We get off here, sweetheart.
He smiled when he said it, arm resting on the door sill, aviators in place, hair ruffling in the breeze.
I didn't even want to come here. I sit back and cross my arms. It's a momentary lapse, this outward petulance. I resume the vacant stare out the window. I've been subsisting on panic and silence. Neither contains enough fuel to see me through. I know the platitudes involve things like keeping my strength up and looking after myself but somehow that just happens and I'll have nothing to do with it. I can stand here on the side of the road and watch as I drive past and wave only I don't know where I'm going. I don't know what the directions mean or what hell even looks like. This is not the roadtrip I planned. This is not the life I lead. This was not how things are supposed to be.
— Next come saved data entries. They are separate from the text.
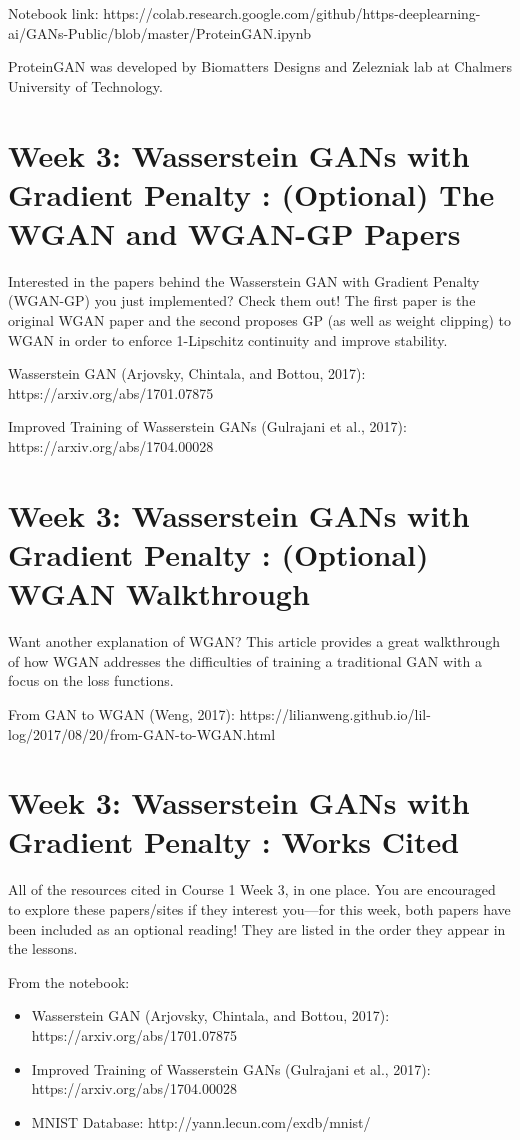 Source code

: \documentclass[11pt, onecolumn]{article}
\begin{document}
Notebook link: https://colab.research.google.com/github/https-deeplearning-ai/GANs-Public/blob/master/ProteinGAN.ipynb

ProteinGAN was developed by Biomatters Designs and Zelezniak lab at Chalmers University of Technology.

\section{Week 3: Wasserstein GANs with Gradient Penalty : (Optional) The WGAN and WGAN-GP Papers}

Interested in the papers behind the Wasserstein GAN with Gradient Penalty (WGAN-GP) you just implemented? Check them out! The first paper is the original WGAN paper and the second proposes GP (as well as weight clipping) to WGAN in order to enforce 1-Lipschitz continuity and improve stability.

Wasserstein GAN (Arjovsky, Chintala, and Bottou, 2017): https://arxiv.org/abs/1701.07875

Improved Training of Wasserstein GANs (Gulrajani et al., 2017): https://arxiv.org/abs/1704.00028

\section{Week 3: Wasserstein GANs with Gradient Penalty : (Optional) WGAN Walkthrough}

Want another explanation of WGAN? This article provides a great walkthrough of how WGAN addresses the difficulties of training a traditional GAN with a focus on the loss functions.

From GAN to WGAN (Weng, 2017): https://lilianweng.github.io/lil-log/2017/08/20/from-GAN-to-WGAN.html

\section{Week 3: Wasserstein GANs with Gradient Penalty : Works Cited}

All of the resources cited in Course 1 Week 3, in one place.  You are encouraged to explore these papers/sites if they interest you—for this week, both papers have been included as an optional reading! They are listed in the order they appear in the lessons.

From the notebook:
\begin{itemize}
\item Wasserstein GAN (Arjovsky, Chintala, and Bottou, 2017): https://arxiv.org/abs/1701.07875
\item Improved Training of Wasserstein GANs (Gulrajani et al., 2017): https://arxiv.org/abs/1704.00028
\item MNIST Database: http://yann.lecun.com/exdb/mnist/
\end{itemize}
\end{document}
Pull over, I tell him. It's not a request, it's an order so he does when he sees the panic in my eyes and I rush out the door, almost tripping in the dry tall grass on the shoulder and I bend over, automatically pulling my hair back with one hand. He comes around and puts his hands on my shoulders and I wait for the retching but it doesn't come. Why is my head spinning? My stomach is empty and he knows that so he yanks me back up to face him.
You lied, Bridget.
I nod. I'm not going to verbalize anything. I no longer care. I'm the passenger. This is not my trip.
Why did you lie?
Silence again. What am I supposed to tell him, that I thought I could pull it off? That I thought I could eat the cake, that I thought everything would work out, that I like to torture myself because I've never felt worthy of any more than that? Fuck him. He doesn't deserve an answer any more than I deserve to know the reason I'm here in the first place. A few words on a page and complete and total invisibility besides.
He forces me back into the car, buckling the seatbelt around me, frowning at my obsolescence.
This is not a reason, it's a minimum at best, a tangent. A will to persevere in spite of nothing. Some will say it wasn't for nothing but that's a lie too and I see right through it. We drive through it and it spreads and dissipates onto the wind.
He takes the turn too fast but nothing happens. The car drives like it's on a rail. He smiles.
Almost home, Bridget. Then we can rest.
I've been here before. It hasn't changed a bit. It's exactly like I remember it and at the same time I have no memory of this at all.
This isn't my home.
Everyone feels like that at first. Just give it ti-
We need to turn around! I shout it and scare myself but Caleb just smiles.
Give it time, beautiful. All of this belongs to you now.